In this, the second-to-the-last week of the Church year, Jesus has finally made it to Jerusalem. Near to His passion and death, He gives us a teaching of hope—telling us how it will be when He returns again in glory. Today’s Gospel is taken from the end of a long discourse in which He describes tribulations the likes of which haven’t been seen “since the beginning of God’s creation” He describes what amounts to a dissolution of God’s creation, a “devolution” of the world to its original state of formlessness and void. First, human community—nations and kingdoms—will break down. Then the earth will stop yielding food and begin to shake apart (13:8). Next, the family will be torn apart from within and the last faithful individuals will be persecuted (13:9–13).
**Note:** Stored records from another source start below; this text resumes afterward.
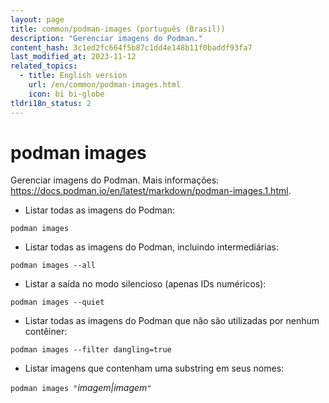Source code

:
 ```yaml
---
layout: page
title: common/podman-images (português (Brasil))
description: "Gerenciar imagens do Podman."
content_hash: 3c1ed2fc664f5b87c1dd4e148b11f0baddf93fa7
last_modified_at: 2023-11-12
related_topics:
  - title: English version
    url: /en/common/podman-images.html
    icon: bi bi-globe
tldri18n_status: 2
---
```

# podman images

Gerenciar imagens do Podman.
Mais informações: <https://docs.podman.io/en/latest/markdown/podman-images.1.html>.

- Listar todas as imagens do Podman:

`podman images`

- Listar todas as imagens do Podman, incluindo intermediárias:

`podman images --all`

- Listar a saída no modo silencioso (apenas IDs numéricos):

`podman images --quiet`

- Listar todas as imagens do Podman que não são utilizadas por nenhum contêiner:

`podman images --filter dangling=true`

- Listar imagens que contenham uma substring em seus nomes:

`podman images "`<span class="tldr-var badge badge-pill bg-dark-lm bg-white-dm text-white-lm text-dark-dm font-weight-bold">*imagem|imagem*</span>`"`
Finally, the Temple will be desecrated, the earth emptied of God’s presence (13:14). In today’s reading, God is described putting out the lights that He established in the sky in the very beginning—the sun, the moon and the stars. Into this “uncreated” darkness, the Son of Man, in whom all things were made, will come. Jesus has already told us that the Son of Man must be humiliated and killed. Here He describes His ultimate victory, using royal-divine images drawn from the Old Testament—clouds, glory, and angels. He shows Himself to be the fulfillment of all God’s promises to save “the elect,” the faithful remnant IN today’s First Reading tells us, this salvation will include the bodily resurrection of those who sleep in the dust. We are to watch for this day, when His enemies are finally made His footstool, as today’s Epistle envisions. We can wait in confidence knowing, as we pray in today’s Psalm, that we will one day delight at His right hand forever.